# INSTRUCTIONS FOR THE TASK
Reproduce each entry below exactly, without omitting any.

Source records
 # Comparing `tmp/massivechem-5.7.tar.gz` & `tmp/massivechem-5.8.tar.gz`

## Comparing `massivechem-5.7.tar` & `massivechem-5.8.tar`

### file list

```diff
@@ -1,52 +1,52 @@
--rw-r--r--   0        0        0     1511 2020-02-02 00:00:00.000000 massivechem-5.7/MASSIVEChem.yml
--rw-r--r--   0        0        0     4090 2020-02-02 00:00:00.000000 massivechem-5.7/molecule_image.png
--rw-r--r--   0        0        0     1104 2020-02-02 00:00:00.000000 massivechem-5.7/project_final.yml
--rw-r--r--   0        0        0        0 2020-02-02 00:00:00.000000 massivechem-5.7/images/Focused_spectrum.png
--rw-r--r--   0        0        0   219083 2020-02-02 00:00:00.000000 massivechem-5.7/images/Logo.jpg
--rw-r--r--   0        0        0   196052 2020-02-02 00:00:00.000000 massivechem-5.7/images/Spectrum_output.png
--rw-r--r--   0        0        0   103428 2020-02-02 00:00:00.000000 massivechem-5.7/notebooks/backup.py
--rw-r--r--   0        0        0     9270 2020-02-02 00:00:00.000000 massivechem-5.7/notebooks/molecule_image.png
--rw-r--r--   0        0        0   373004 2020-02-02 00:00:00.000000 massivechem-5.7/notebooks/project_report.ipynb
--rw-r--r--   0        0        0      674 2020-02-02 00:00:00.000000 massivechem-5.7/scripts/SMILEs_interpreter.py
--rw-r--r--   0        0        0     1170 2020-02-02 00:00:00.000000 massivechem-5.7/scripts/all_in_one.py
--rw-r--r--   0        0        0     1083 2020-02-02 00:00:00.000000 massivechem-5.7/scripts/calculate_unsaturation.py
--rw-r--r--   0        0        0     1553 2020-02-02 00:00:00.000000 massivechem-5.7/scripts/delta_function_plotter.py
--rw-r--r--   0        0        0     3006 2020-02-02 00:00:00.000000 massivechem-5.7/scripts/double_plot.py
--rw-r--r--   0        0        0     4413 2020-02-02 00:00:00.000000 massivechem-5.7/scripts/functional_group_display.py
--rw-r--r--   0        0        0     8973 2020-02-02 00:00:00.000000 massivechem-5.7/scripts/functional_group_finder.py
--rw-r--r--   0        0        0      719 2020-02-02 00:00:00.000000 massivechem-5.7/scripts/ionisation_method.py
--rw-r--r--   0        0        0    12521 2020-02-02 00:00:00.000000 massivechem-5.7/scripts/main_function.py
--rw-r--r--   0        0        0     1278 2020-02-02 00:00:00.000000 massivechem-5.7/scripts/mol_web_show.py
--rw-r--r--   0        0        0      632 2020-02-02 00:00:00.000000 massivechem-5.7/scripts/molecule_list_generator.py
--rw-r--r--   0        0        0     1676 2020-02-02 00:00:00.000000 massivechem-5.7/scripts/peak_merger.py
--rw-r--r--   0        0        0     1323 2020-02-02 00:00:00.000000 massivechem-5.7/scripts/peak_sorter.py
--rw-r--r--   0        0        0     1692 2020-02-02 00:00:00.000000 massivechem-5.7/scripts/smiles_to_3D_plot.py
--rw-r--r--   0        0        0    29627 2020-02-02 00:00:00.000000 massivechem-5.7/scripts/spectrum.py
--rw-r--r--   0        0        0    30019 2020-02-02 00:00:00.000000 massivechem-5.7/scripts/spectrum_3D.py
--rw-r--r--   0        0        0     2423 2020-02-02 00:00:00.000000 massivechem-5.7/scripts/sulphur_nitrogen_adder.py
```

# EXERCISE ANSWER
 # Comparing `tmp/massivechem-5.7.tar.gz` & `tmp/massivechem-5.8.tar.gz`

## Comparing `massivechem-5.7.tar` & `massivechem-5.8.tar`

### file list

```diff
@@ -1,52 +1,52 @@
--rw-r--r--   0        0        0     1511 2020-02-02 00:00:00.000000 massivechem-5.7/MASSIVEChem.yml
--rw-r--r--   0        0        0     4090 2020-02-02 00:00:00.000000 massivechem-5.7/molecule_image.png
--rw-r--r--   0        0        0     1104 2020-02-02 00:00:00.000000 massivechem-5.7/project_final.yml
--rw-r--r--   0        0        0        0 2020-02-02 00:00:00.000000 massivechem-5.7/images/Focused_spectrum.png
--rw-r--r--   0        0        0   219083 2020-02-02 00:00:00.000000 massivechem-5.7/images/Logo.jpg
--rw-r--r--   0        0        0   196052 2020-02-02 00:00:00.000000 massivechem-5.7/images/Spectrum_output.png
--rw-r--r--   0        0        0   103428 2020-02-02 00:00:00.000000 massivechem-5.7/notebooks/backup.py
--rw-r--r--   0        0        0     9270 2020-02-02 00:00:00.000000 massivechem-5.7/notebooks/molecule_image.png
--rw-r--r--   0        0        0   373004 2020-02-02 00:00:00.000000 massivechem-5.7/notebooks/project_report.ipynb
--rw-r--r--   0        0        0      674 2020-02-02 00:00:00.000000 massivechem-5.7/scripts/SMILEs_interpreter.py
--rw-r--r--   0        0        0     1170 2020-02-02 00:00:00.000000 massivechem-5.7/scripts/all_in_one.py
--rw-r--r--   0        0        0     1083 2020-02-02 00:00:00.000000 massivechem-5.7/scripts/calculate_unsaturation.py
--rw-r--r--   0        0        0     1553 2020-02-02 00:00:00.000000 massivechem-5.7/scripts/delta_function_plotter.py
--rw-r--r--   0        0        0     3006 2020-02-02 00:00:00.000000 massivechem-5.7/scripts/double_plot.py
--rw-r--r--   0        0        0     4413 2020-02-02 00:00:00.000000 massivechem-5.7/scripts/functional_group_display.py
--rw-r--r--   0        0        0     8973 2020-02-02 00:00:00.000000 massivechem-5.7/scripts/functional_group_finder.py
--rw-r--r--   0        0        0      719 2020-02-02 00:00:00.000000 massivechem-5.7/scripts/ionisation_method.py
--rw-r--r--   0        0        0    12521 2020-02-02 00:00:00.000000 massivechem-5.7/scripts/main_function.py
--rw-r--r--   0        0        0     1278 2020-02-02 00:00:00.000000 massivechem-5.7/scripts/mol_web_show.py
--rw-r--r--   0        0        0      632 2020-02-02 00:00:00.000000 massivechem-5.7/scripts/molecule_list_generator.py
--rw-r--r--   0        0        0     1676 2020-02-02 00:00:00.000000 massivechem-5.7/scripts/peak_merger.py
--rw-r--r--   0        0        0     1323 2020-02-02 00:00:00.000000 massivechem-5.7/scripts/peak_sorter.py
--rw-r--r--   0        0        0     1692 2020-02-02 00:00:00.000000 massivechem-5.7/scripts/smiles_to_3D_plot.py
--rw-r--r--   0        0        0    29627 2020-02-02 00:00:00.000000 massivechem-5.7/scripts/spectrum.py
--rw-r--r--   0        0        0    30019 2020-02-02 00:00:00.000000 massivechem-5.7/scripts/spectrum_3D.py
--rw-r--r--   0        0        0     2423 2020-02-02 00:00:00.000000 massivechem-5.7/scripts/sulphur_nitrogen_adder.py
```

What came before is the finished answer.